Appreciate it! My velvet is long enough to cover the ceiling tiles, but not the soffit as well...drats.

Done some research into silver fire...seems like it has to be sprayed? 20 years ago or so I was painting cars, and I think I understand the technique (which is 'dusting' - not how most car finishes are applied, or at least applied back then). Spraying is messy, and it's just too cold 'round here right now to do it in the garage...
Appreciate the time!

Spraying Latex / Acrylic Water based paint is not like spraying Acrylic Car Enamels. Yes, you have to mask off the area and use some common sense in protectibg nearby surfaces, but the overspray from such House paints that does not stick to the surface being painted essentially dries in the air and falls as dust. Only on very close proximity areas where such small amounts of over spray as a HVLP Gun does allow to be produced can reach has the potential to get "sticky", and that won't happen if any care in masking such areas is applied.

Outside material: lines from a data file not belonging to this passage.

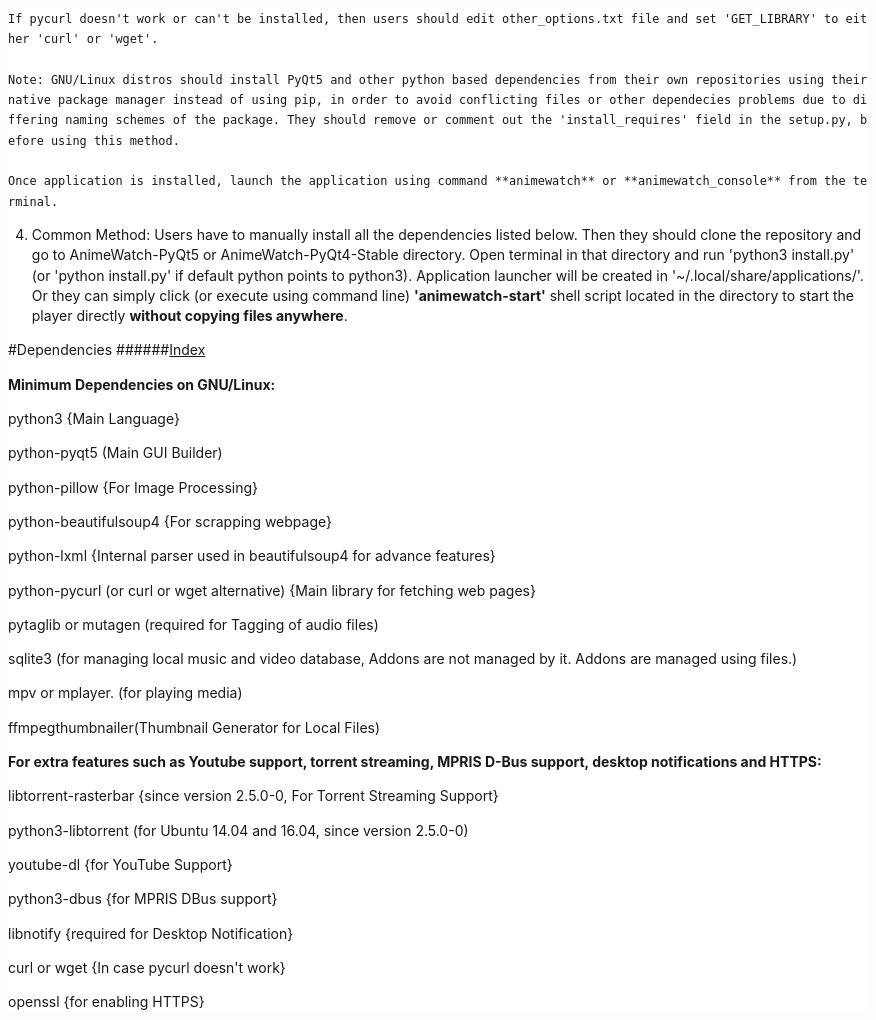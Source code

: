 	If pycurl doesn't work or can't be installed, then users should edit other_options.txt file and set 'GET_LIBRARY' to either 'curl' or 'wget'.
	
	Note: GNU/Linux distros should install PyQt5 and other python based dependencies from their own repositories using their native package manager instead of using pip, in order to avoid conflicting files or other dependecies problems due to differing naming schemes of the package. They should remove or comment out the 'install_requires' field in the setup.py, before using this method.
	
	Once application is installed, launch the application using command **animewatch** or **animewatch_console** from the terminal.

4. Common Method: Users have to manually install all the dependencies listed below. Then they should clone the repository and go to AnimeWatch-PyQt5 or AnimeWatch-PyQt4-Stable directory. Open terminal in that directory and run 'python3 install.py' (or 'python install.py' if default python points to python3). Application launcher will be created in '~/.local/share/applications/'.
Or they can simply click (or execute using command line) **'animewatch-start'** shell script located in the directory to start the player directly **without copying files anywhere**.


#Dependencies
######[Index](#index)

**Minimum Dependencies on GNU/Linux:** 

python3 {Main Language}

python-pyqt5 (Main GUI Builder)

python-pillow {For Image Processing}

python-beautifulsoup4 {For scrapping webpage}

python-lxml {Internal parser used in beautifulsoup4 for advance features}

python-pycurl (or curl or wget alternative) {Main library for fetching web pages}

pytaglib or mutagen (required for Tagging of audio files)

sqlite3 (for managing local music and video database, Addons are not managed by it. Addons are managed using files.)

mpv or mplayer. (for playing media)

ffmpegthumbnailer(Thumbnail Generator for Local Files)

**For extra features such as Youtube support, torrent streaming, MPRIS D-Bus support, desktop notifications and HTTPS:**

libtorrent-rasterbar {since version 2.5.0-0, For Torrent Streaming Support}

python3-libtorrent (for Ubuntu 14.04 and 16.04, since version 2.5.0-0)

youtube-dl {for YouTube Support}

python3-dbus {for MPRIS DBus support}

libnotify {required for Desktop Notification}

curl or wget {In case pycurl doesn't work}

openssl {for enabling HTTPS}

Silver Fire is an application that merits the extra effort that spraying takes. You already know that painting a Car finish with a Roller or Brush would produce unacceptable results. Painting the best possible surface for a Screen is no different, plus if metallic content exists in the Paint, it becomes all the more desirable...if indeed mandatory.

To quote James T. Kirk;
"I'm laughing at the superior intellect"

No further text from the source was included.